Exercise goal
What number of lines in the data below contain the string "approx"? Answer with that number alone.

Dataset

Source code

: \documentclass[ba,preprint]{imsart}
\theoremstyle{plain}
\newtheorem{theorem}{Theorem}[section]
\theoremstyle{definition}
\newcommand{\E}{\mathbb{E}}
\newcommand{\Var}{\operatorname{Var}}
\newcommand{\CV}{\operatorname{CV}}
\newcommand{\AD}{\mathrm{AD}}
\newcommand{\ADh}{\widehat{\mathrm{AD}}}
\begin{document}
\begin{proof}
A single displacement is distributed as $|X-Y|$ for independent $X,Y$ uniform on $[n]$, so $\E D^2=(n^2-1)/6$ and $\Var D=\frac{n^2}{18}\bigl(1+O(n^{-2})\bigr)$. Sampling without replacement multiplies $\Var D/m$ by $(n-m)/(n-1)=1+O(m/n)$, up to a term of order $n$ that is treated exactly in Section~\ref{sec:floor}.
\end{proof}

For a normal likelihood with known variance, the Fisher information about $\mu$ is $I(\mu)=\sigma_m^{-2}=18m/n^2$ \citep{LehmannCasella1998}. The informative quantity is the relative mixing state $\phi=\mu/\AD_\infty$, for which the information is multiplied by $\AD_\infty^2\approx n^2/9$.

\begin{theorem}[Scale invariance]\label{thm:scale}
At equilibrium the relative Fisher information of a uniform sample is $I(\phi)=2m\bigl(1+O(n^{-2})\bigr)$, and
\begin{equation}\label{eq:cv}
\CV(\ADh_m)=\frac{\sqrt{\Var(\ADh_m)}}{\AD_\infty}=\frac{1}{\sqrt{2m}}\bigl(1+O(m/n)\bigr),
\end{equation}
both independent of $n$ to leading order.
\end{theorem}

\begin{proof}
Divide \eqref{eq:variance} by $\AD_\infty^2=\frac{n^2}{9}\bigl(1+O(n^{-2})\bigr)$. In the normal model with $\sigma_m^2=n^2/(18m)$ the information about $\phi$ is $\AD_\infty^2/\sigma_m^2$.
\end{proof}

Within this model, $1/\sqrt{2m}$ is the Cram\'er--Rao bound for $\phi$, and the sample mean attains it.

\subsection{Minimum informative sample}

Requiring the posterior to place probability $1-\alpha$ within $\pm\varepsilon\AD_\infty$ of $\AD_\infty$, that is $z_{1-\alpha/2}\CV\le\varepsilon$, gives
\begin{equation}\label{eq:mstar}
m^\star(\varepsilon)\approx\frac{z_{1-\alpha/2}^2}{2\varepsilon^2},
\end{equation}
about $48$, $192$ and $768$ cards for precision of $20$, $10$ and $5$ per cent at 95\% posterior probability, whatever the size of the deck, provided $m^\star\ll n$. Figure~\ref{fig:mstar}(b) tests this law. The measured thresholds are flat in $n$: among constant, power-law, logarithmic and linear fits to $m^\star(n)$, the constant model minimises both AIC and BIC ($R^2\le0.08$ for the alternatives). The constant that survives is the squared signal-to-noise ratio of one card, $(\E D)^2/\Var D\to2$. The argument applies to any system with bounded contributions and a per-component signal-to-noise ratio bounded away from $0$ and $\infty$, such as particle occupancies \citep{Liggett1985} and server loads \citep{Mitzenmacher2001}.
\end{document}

==

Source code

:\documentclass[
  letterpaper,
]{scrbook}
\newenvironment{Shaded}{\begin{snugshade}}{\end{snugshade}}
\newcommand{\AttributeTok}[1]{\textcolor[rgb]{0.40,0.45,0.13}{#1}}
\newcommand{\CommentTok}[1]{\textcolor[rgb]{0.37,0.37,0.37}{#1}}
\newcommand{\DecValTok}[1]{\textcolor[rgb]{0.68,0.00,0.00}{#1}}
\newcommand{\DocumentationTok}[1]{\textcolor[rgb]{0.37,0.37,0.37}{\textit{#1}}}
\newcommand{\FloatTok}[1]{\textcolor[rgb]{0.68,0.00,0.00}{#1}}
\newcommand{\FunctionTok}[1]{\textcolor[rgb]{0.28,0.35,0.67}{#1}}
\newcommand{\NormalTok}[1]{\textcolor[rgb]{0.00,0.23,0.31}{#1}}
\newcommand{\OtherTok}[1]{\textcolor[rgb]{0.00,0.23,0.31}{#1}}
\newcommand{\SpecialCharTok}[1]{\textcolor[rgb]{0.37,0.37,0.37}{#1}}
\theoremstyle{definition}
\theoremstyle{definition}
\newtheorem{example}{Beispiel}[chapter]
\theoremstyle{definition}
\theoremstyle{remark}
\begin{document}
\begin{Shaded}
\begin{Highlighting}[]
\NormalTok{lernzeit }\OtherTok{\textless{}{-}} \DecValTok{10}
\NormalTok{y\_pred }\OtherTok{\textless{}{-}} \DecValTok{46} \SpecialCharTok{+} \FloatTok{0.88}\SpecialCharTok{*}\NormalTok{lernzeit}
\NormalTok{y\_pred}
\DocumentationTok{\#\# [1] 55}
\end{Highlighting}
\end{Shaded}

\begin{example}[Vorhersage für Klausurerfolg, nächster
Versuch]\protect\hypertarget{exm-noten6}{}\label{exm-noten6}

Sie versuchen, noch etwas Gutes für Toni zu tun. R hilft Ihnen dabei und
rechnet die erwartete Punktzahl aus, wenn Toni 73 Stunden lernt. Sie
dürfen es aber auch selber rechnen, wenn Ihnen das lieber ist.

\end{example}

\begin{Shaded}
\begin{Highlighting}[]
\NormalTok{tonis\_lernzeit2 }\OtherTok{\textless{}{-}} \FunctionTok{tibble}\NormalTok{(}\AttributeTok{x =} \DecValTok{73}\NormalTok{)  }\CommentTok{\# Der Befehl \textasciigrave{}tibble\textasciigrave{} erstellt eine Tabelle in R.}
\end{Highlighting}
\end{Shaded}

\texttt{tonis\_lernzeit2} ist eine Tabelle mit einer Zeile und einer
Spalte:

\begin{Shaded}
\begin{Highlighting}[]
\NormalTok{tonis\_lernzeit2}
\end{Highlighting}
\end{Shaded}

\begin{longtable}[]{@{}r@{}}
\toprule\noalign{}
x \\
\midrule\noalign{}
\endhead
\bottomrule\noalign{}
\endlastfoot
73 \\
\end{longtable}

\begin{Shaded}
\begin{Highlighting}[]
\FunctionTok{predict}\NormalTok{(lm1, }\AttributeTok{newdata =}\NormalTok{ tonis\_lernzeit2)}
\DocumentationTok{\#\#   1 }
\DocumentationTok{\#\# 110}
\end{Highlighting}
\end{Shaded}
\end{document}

Exercise output
2